**** SOURCE MATERIAL ****
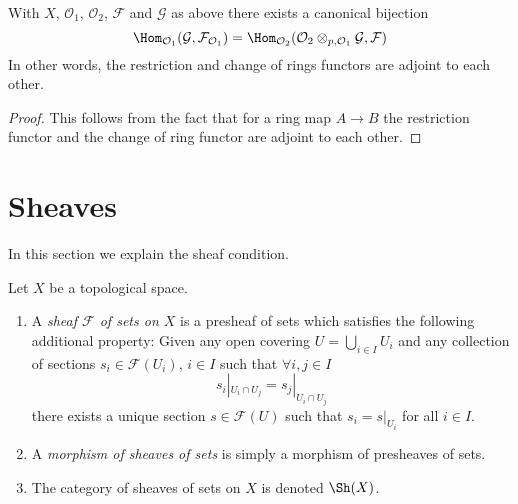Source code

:\begin{lemma}
\label{lemma-adjointness-tensor-restrict-presheaves}
With $X$, $\mathcal{O}_1$, $\mathcal{O}_2$, $\mathcal{F}$ and
$\mathcal{G}$ as above there exists a canonical bijection
$$
\Hom_{\mathcal{O}_1}(\mathcal{G}, \mathcal{F}_{\mathcal{O}_1})
=
\Hom_{\mathcal{O}_2}(
\mathcal{O}_2 \otimes_{p, \mathcal{O}_1} \mathcal{G},
\mathcal{F}
)
$$
In other words, the restriction and change of rings functors
are adjoint to each other.
\end{lemma}

\begin{proof}
This follows from the fact that for a ring map
$A \to B$ the restriction functor and the change
of ring functor are adjoint to each other.
\end{proof}





\section{Sheaves}
\label{section-sheaves}

\noindent
In this section we explain the sheaf condition.

\begin{definition}
\label{definition-sheaf}
Let $X$ be a topological space.
\begin{enumerate}
\item A {\it sheaf $\mathcal{F}$ of sets on $X$} is a presheaf
of sets which satisfies the following additional property: Given
any open covering $U = \bigcup_{i \in I} U_i$ and any collection
of sections $s_i \in \mathcal{F}(U_i)$, $i \in I$ such that
$\forall i, j\in I$
$$
s_i|_{U_i \cap U_j} = s_j|_{U_i \cap U_j}
$$
there exists a unique section $s \in \mathcal{F}(U)$ such that
$s_i = s|_{U_i}$ for all $i \in I$.
\item A {\it morphism of sheaves of sets} is simply a
morphism of presheaves of sets.
\item The category of sheaves of sets on $X$ is denoted
$\Sh(X)$.
\end{enumerate}
\end{definition}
****
> [WORK INSTRUCTIONS] Set down all the entries above verbatim, and include none of the pictures.

> [FINISHED EXERCISE]
Source code

:\begin{lemma}
\label{lemma-adjointness-tensor-restrict-presheaves}
With $X$, $\mathcal{O}_1$, $\mathcal{O}_2$, $\mathcal{F}$ and
$\mathcal{G}$ as above there exists a canonical bijection
$$
\Hom_{\mathcal{O}_1}(\mathcal{G}, \mathcal{F}_{\mathcal{O}_1})
=
\Hom_{\mathcal{O}_2}(
\mathcal{O}_2 \otimes_{p, \mathcal{O}_1} \mathcal{G},
\mathcal{F}
)
$$
In other words, the restriction and change of rings functors
are adjoint to each other.
\end{lemma}

\begin{proof}
This follows from the fact that for a ring map
$A \to B$ the restriction functor and the change
of ring functor are adjoint to each other.
\end{proof}





\section{Sheaves}
\label{section-sheaves}

\noindent
In this section we explain the sheaf condition.

\begin{definition}
\label{definition-sheaf}
Let $X$ be a topological space.
\begin{enumerate}
\item A {\it sheaf $\mathcal{F}$ of sets on $X$} is a presheaf
of sets which satisfies the following additional property: Given
any open covering $U = \bigcup_{i \in I} U_i$ and any collection
of sections $s_i \in \mathcal{F}(U_i)$, $i \in I$ such that
$\forall i, j\in I$
$$
s_i|_{U_i \cap U_j} = s_j|_{U_i \cap U_j}
$$
there exists a unique section $s \in \mathcal{F}(U)$ such that
$s_i = s|_{U_i}$ for all $i \in I$.
\item A {\it morphism of sheaves of sets} is simply a
morphism of presheaves of sets.
\item The category of sheaves of sets on $X$ is denoted
$\Sh(X)$.
\end{enumerate}
\end{definition}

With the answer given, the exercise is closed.